[Python-ideas] A comprehension scope issue in PEP 572

Chris Angelico rosuav at gmail.com
Mon May 7 12:18:47 EDT 2018

On Tue, May 8, 2018 at 12:26 AM, Steven D'Aprano <steve at pearwood.info> wrote:
> Here's a sketch of how I think locals are currently handled:
> 1. When a function is compiled, the compiler does a pass over the
>    source and determines which locals are needed.
> 2. The compiler builds an array of slots, one for each local,
>    and sets the initial value of the slot to "empty" (undefined).
> 3. When the function is called, if it tries reading from a local's
>    slot which is still empty, it raises UnboundLocalError.
> (am I close?)

Yeah, I'm pretty sure that's all correct.

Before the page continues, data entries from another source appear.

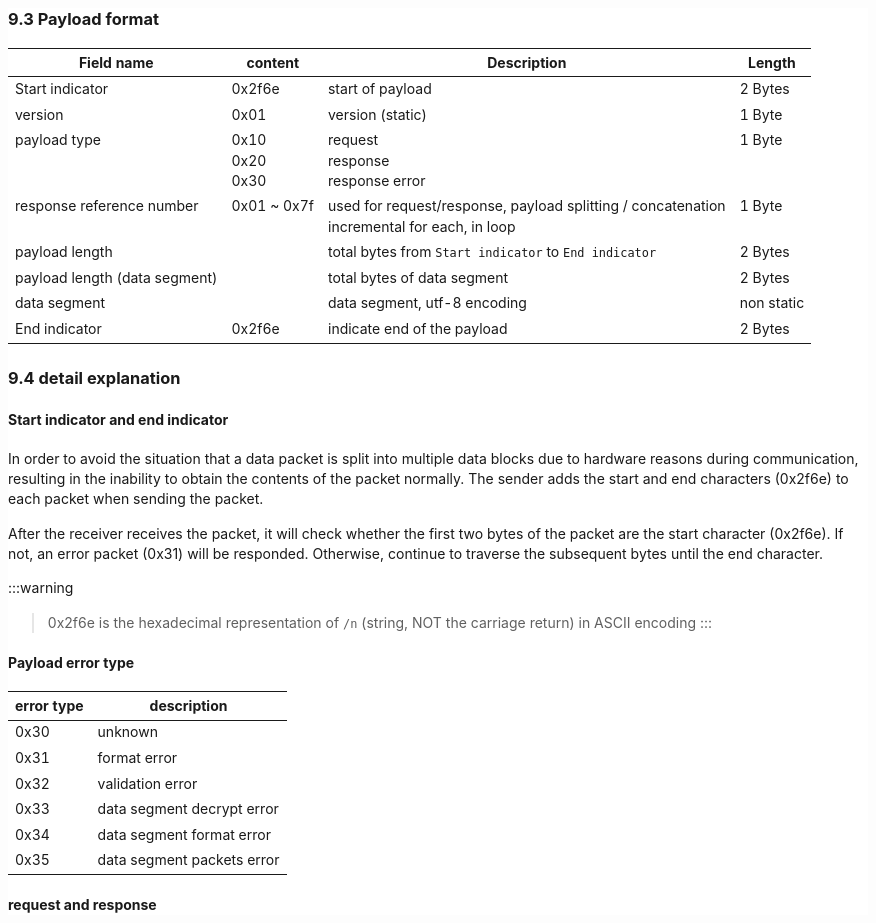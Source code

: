 ### 9.3 Payload format

| Field name | content | Description | Length |
| --- | --- | --- | --- |
| Start indicator | 0x2f6e | start of payload | 2 Bytes |
| version | 0x01 | version (static) | 1 Byte |
| payload type | 0x10<br/>0x20<br/>0x30 | request <br/> response <br/> response error | 1 Byte |
| response reference number | 0x01 ~ 0x7f | used for request/response, payload splitting / concatenation <br/> incremental for each, in loop | 1 Byte |
| payload length |   | total bytes from `Start indicator` to `End indicator` | 2 Bytes |
| payload length (data segment) |   |  total bytes of data segment | 2 Bytes |
| data segment |   | data segment, utf-8 encoding| non static |
| End indicator | 0x2f6e | indicate end of the payload | 2 Bytes|

### 9.4 detail explanation

#### Start indicator and end indicator

In order to avoid the situation that a data packet is split into multiple data blocks due to hardware reasons during communication, resulting in the inability to obtain the contents of the packet normally. The sender adds the start and end characters (0x2f6e) to each packet when sending the packet.

After the receiver receives the packet, it will check whether the first two bytes of the packet are the start character (0x2f6e). If not, an error packet (0x31) will be responded. Otherwise, continue to traverse the subsequent bytes until the end character.

:::warning
> 0x2f6e is the hexadecimal representation of `/n` (string, NOT the carriage return) in ASCII encoding
:::

#### Payload error type

| error type | description |
| --- | --- |
| 0x30 | unknown |
| 0x31 | format error |
| 0x32 | validation error |
| 0x33 | data segment decrypt error |
| 0x34 | data segment format error |
| 0x35 | data segment packets error |

#### request and response

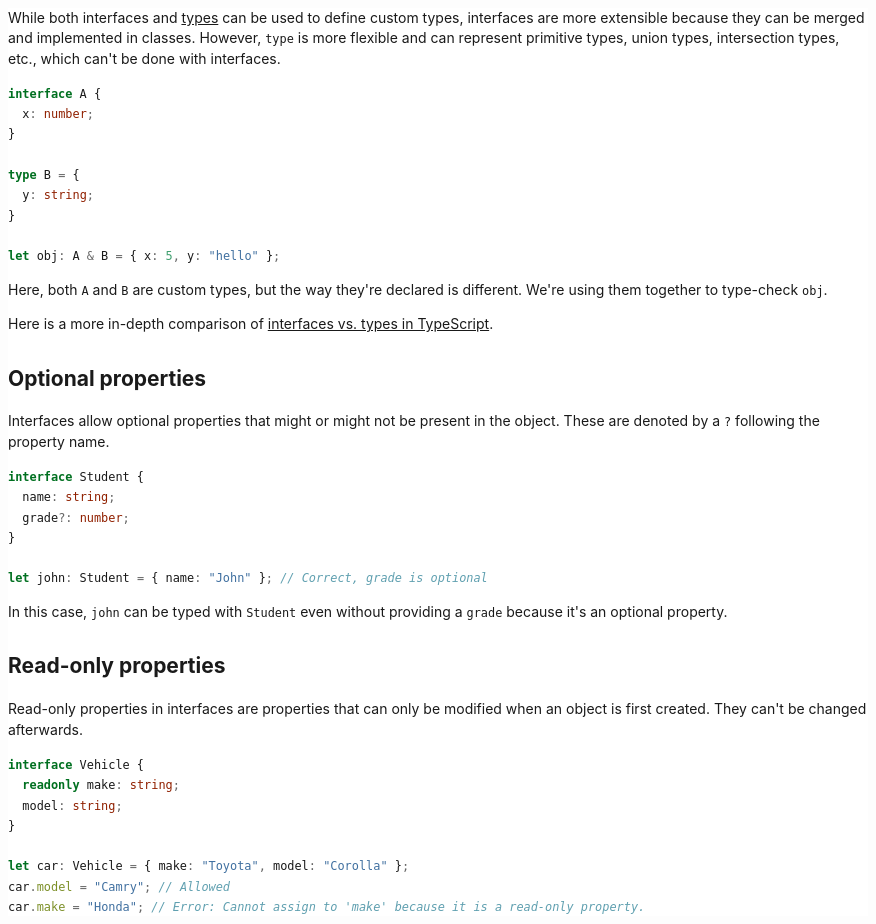 While both interfaces and <a href="/typescript/data-types">types</a> can be used to define custom types, interfaces are more extensible because they can be merged and implemented in classes. However, `type` is more flexible and can represent primitive types, union types, intersection types, etc., which can't be done with interfaces.

```typescript
interface A {
  x: number;
}

type B = {
  y: string;
}

let obj: A & B = { x: 5, y: "hello" };
```

Here, both `A` and `B` are custom types, but the way they're declared is different. We're using them together to type-check `obj`.

Here is a more in-depth comparison of <a href="/blog/types-interfaces">interfaces vs. types in TypeScript</a>. 

## Optional properties

Interfaces allow optional properties that might or might not be present in the object. These are denoted by a `?` following the property name.

```typescript
interface Student {
  name: string;
  grade?: number;
}

let john: Student = { name: "John" }; // Correct, grade is optional
```

In this case, `john` can be typed with `Student` even without providing a `grade` because it's an optional property.

## Read-only properties

Read-only properties in interfaces are properties that can only be modified when an object is first created. They can't be changed afterwards.

```typescript
interface Vehicle {
  readonly make: string;
  model: string;
}

let car: Vehicle = { make: "Toyota", model: "Corolla" };
car.model = "Camry"; // Allowed
car.make = "Honda"; // Error: Cannot assign to 'make' because it is a read-only property.
```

> Here's the change I would suggest:
> 2. The compiler builds an array of slots, one for each local:
> 2a. For locals that are the target of binding-expression only:
>     - look up the target in the current scope (that is, not the
>       comprehension's scope, but the scope that the comprehension
>       is inside) using the normal lookup rules, as if you were
>       compiling "lambda x=x: None" and needed the value of x;
>     - if the target is undefined, then swallow the error and leave
>       the slot as empty;
>     - otherwise store a reference to that value in the slot.
> 2b. For all other locals, proceed as normal.

It's easy when you're not implementing things. I'm going to just say
"sure, go for it", and also not implement it. Have fun, whoever goes
in and tries to actually do the work...

I don't think there's any other construct in Python that can replicate
"a thing or the absence of a thing" in that way. For instance, there's
no way to copy a value from one dict into another, or delete from the
target dict if it isn't in the source (other than a long-hand). I've
no idea how it would be implemented, and don't feel like finding out.